Crypto is analogous to a new patch being released for the music industry, bringing with it fresh content and a realignment of mechanics. With this comes a race to find the new meta, a collaborative effort across interested parties to experiment with what works and what doesn’t. And so, the notion of competition changes slightly, in that there is still a contest to see who can discover it first and gain the reputation that this will bring. But when it is discovered, it will benefit the wider community as everyone shifts to this new model of operation.
Many years ago there was a boss encounter released within WoW called “Yogg-Saron” that had a particularly hard version called “Alone in the Darkness”. A unique mechanic within this fight was that players lost “sanity” periodically when they faced the boss leading them to become “insane” and attack each other. The hard mode included a tricky damage output requirement to beat it and almost all attacks require your character to be facing the boss; for a long time, it was deemed impossible by the community. But then all of a sudden a relatively unknown Chinese guild called Stars uploaded a video to YouTube where they emerged victorious by overloading their raid composition with Affliction Warlocks (link here for the 2009 potato-quality retro gaming video vibes). Warlocks had an ability where they can turn to face the boss to channel an attack and then quickly turn away from it again. This one iteration unlocked the boss for the entire community.
The new patch period is an exciting time where there is the potential for significant pay-off for trying something new. There is competition between teams, but the output of that competition is positive-sum in that it progresses the overall market.
Open information
I mentioned that the key to beating the Alone in the Darkness version of Yogg-Saron was a video posted on YouTube. This is an example of how the internet has increased the speed that communities can discover and build on each others’ work, however, it is predicated on a. that information being made available, and b. there being channels in which the information can be disseminated.
Tactics and strategies get passed around gaming communities very quickly in large part because of the understanding that the relative benefit of holding on to information is outweighed by the reputation reward of making it available. There is a common infrastructure underpinning each team’s efforts, and an open market for talent, and so the differentiator that sets one team above others is the ability to constantly and publicly remain at the top of the game as it evolves.
The big shift from Web2 and the potential of Web3 lies in this point around common infrastructure. Blockchains enable composable and open services to be created and built upon, which is why this extended analogy towards PvE meta discovery feels appropriate.
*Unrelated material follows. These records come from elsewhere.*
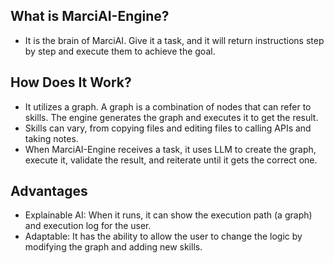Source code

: ## What is MarciAI-Engine?
- It is the brain of MarciAI. Give it a task, and it will return instructions step by step and execute them to achieve the goal.

## How Does It Work?
- It utilizes a graph. A graph is a combination of nodes that can refer to skills. The engine generates the graph and executes it to get the result.
- Skills can vary, from copying files and editing files to calling APIs and taking notes.
- When MarciAI-Engine receives a task, it uses LLM to create the graph, execute it, validate the result, and reiterate until it gets the correct one.

## Advantages
- Explainable AI: When it runs, it can show the execution path (a graph) and execution log for the user.
- Adaptable: It has the ability to allow the user to change the logic by modifying the graph and adding new skills.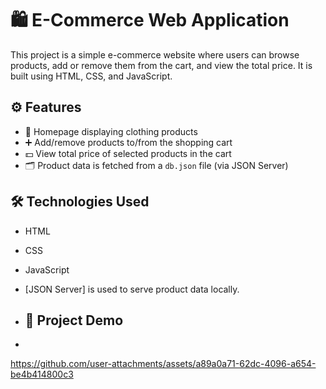 # 🛍️ E-Commerce Web Application

This project is a simple e-commerce website where users can browse products, add or remove them from the cart, and view the total price. It is built using HTML, CSS, and JavaScript.

## ⚙️ Features

- 👕 Homepage displaying clothing products
- ➕ Add/remove products to/from the shopping cart
- 💵 View total price of selected products in the cart
- 🗂️ Product data is fetched from a `db.json` file (via JSON Server)

## 🛠️ Technologies Used

- HTML
- CSS
- JavaScript
- [JSON Server] is used to serve product data locally.

- ## 🎥 Project Demo
- 

https://github.com/user-attachments/assets/a89a0a71-62dc-4096-a654-be4b414800c3

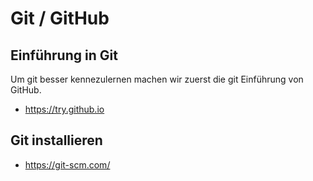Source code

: # Git / GitHub 

## Einführung in Git 

Um git besser kennezulernen machen wir zuerst die git Einführung von GitHub. 

- https://try.github.io

## Git installieren 

- https://git-scm.com/



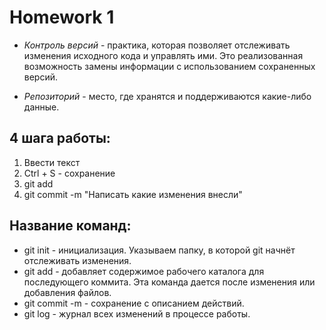 # Homework 1

* *Контроль версий* - практика, которая позволяет отслеживать изменения исходного кода и управлять ими. Это реализованная возможность замены информации с использованием сохраненных версий.

* *Репозиторий* - место, где хранятся и поддерживаются какие-либо данные.

## 4 шага работы:
1. Ввести текст
2. Ctrl + S - сохранение
3. git add
4. git commit -m "Написать какие изменения внесли"

## Название команд:
* git init - инициализация. Указываем папку, в которой
git начнёт отслеживать изменения.
* git add - добавляет содержимое рабочего каталога для последующего коммита. Эта команда дается после изменения или добавления файлов.
* git commit -m - сохранение с описанием действий.
* git log - журнал всех изменений в процессе работы.
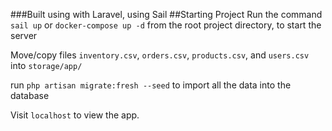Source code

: ###Built using with Laravel, using Sail
##Starting Project
Run the command `sail up` or `docker-compose up -d` from the root project directory, to start the server

Move/copy files `inventory.csv`, `orders.csv`, `products.csv`, and `users.csv` into `storage/app/`

run `php artisan migrate:fresh --seed` to import all the data into the database

Visit `localhost` to view the app.
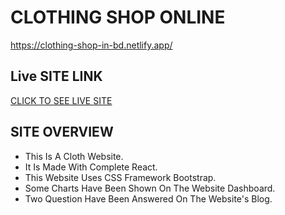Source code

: # CLOTHING SHOP ONLINE

https://clothing-shop-in-bd.netlify.app/

## Live SITE LINK

[CLICK TO SEE LIVE SITE](https://clothing-shop-in-bd.netlify.app/)

## SITE OVERVIEW

- This Is A Cloth Website.
- It Is Made With Complete React.
- This Website Uses CSS Framework Bootstrap.
- Some Charts Have Been Shown On The Website Dashboard.
- Two Question Have Been Answered On The Website's Blog.
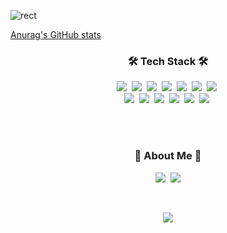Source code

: ![rect](https://capsule-render.vercel.app/api?type=rect&color=gradient&text=SeokMin,Lee&fontAlign=30&fontSize=30&textBg=true&desc=Turtle%20%20Developer&descAlign=60&descAlignY=50)

[Anurag's GitHub stats](https://github-readme-stats.vercel.app/api?username=dltjrals2&show_icons=true&theme=synthwave)

<h3 align="center">🛠 Tech Stack 🛠</h3>

<p align="center">
  <img src="https://img.shields.io/badge/Python-3766AB?style=flat-square&logo=Python&logoColor=white"/></a>&nbsp
  <img src="https://img.shields.io/badge/Java-007396?style=flat-square&logo=Java&logoColor=white"/></a>&nbsp
  <img src="https://img.shields.io/badge/C++-00599C?style=flat-square&logo=C%2B%2B&logoColor=white"/></a>&nbsp
  <img src="https://img.shields.io/badge/C-A8B9CC?style=flat-square&logo=C&logoColor=white"/></a>&nbsp
  <img src="https://img.shields.io/badge/HTML-blueviolet?style=flat-square&logo=HTML5&logoColor=white"/></a>&nbsp
  <img src="https://img.shields.io/badge/Javascript-ffb13b?style=flat-square&logo=javascript&logoColor=white"/></a>&nbsp
  <img src="https://img.shields.io/badge/css-1572B6?style=flat-square&logo=css3&logoColor=white"/></a>&nbsp
  <br>
  <img src="https://img.shields.io/badge/C#-FF69B4?style=flat-square&logo=C-Sharp&logoColor=white"/></a>&nbsp
  <img src="https://img.shields.io/badge/Flask-green?style=flat-square&logo=Flask&logoColor=white"/></a>&nbsp
  <img src="https://img.shields.io/badge/Django-092E20?style=flat-square&logo=Django&logoColor=white"/></a>&nbsp
  <img src="https://img.shields.io/badge/Mysql-E6B91E?style=flat-square&logo=MySql&logoColor=white"/></a>&nbsp
  <img src="https://img.shields.io/badge/aws-333664?style=flat-square&logo=amazon-aws&logoColor=white"/></a>&nbsp
  <img src="https://img.shields.io/badge/Unity-important?style=flat-square&logo=Unity&logoColor=white"/></a>&nbsp
</p>

<br><br>
<h3 align="center">🐢  About Me 🐢</h3>
<p align="center">
  <a href="https://dltjrals2.github.io/"><img src="https://img.shields.io/badge/Git%20Blog-11B48A?style=flat-square&logo=Bloglovin&logoColor=white&link=https://dltjrals2.github.io/"/></a>&nbsp
  <a href="mailto:boulah1023@gmail.com"><img src="https://img.shields.io/badge/Gmail-d14836?style=flat-square&logo=Gmail&logoColor=white&link=boulah1023@gmail.com"/></a>
</p>
<br>

<p align="center">
  <a href="https://hits.seeyoufarm.com"><img src="https://hits.seeyoufarm.com/api/count/incr/badge.svg?url=https%3A%2F%2Fgithub.com%2Fdltjrals2&count_bg=%23BCBC12&title_bg=%23555555&icon=apacherocketmq.svg&icon_color=%23DFDB1D&title=Visitors&edge_flat=false"/></a>
</p>
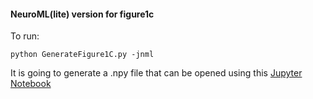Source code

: #### NeuroML(lite) version for figure1c

To run:

	python GenerateFigure1C.py -jnml

It is going to generate a .npy file that can be opened using this [Jupyter Notebook](https://github.com/OpenSourceBrain/JoglekarEtAl18/blob/master/NeuroML2/figure1/figure1c/figure1c.ipynb)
While moats could be built around service stacks in Web2, this is far harder to do in one version of the future, and so the constant march of progression is the thing that everyone will compete around. Which is an exciting, albeit daunting, prospect, albeit requiring a concerted effort to safeguard open source as a priority.
Furthermore, if we consider the development of semi-open working relationships, we stand an even greater chance of moving towards a future music industry where innovation comes to the fore and is the aspect that entities are vying to take the lead on and gain the reputation for. Less innovation-washing of the current status quo and more genuine development of the industry.
But to get there we need to evolve how we think about building teams and interacting with each other. For now, we are in a PvE environment disorientated by the seemingly limitless potential of a new world. As this liminal space enters its endgame it’s likely that things will turn PvP again, but until then let’s enjoy this journey of shared discovery.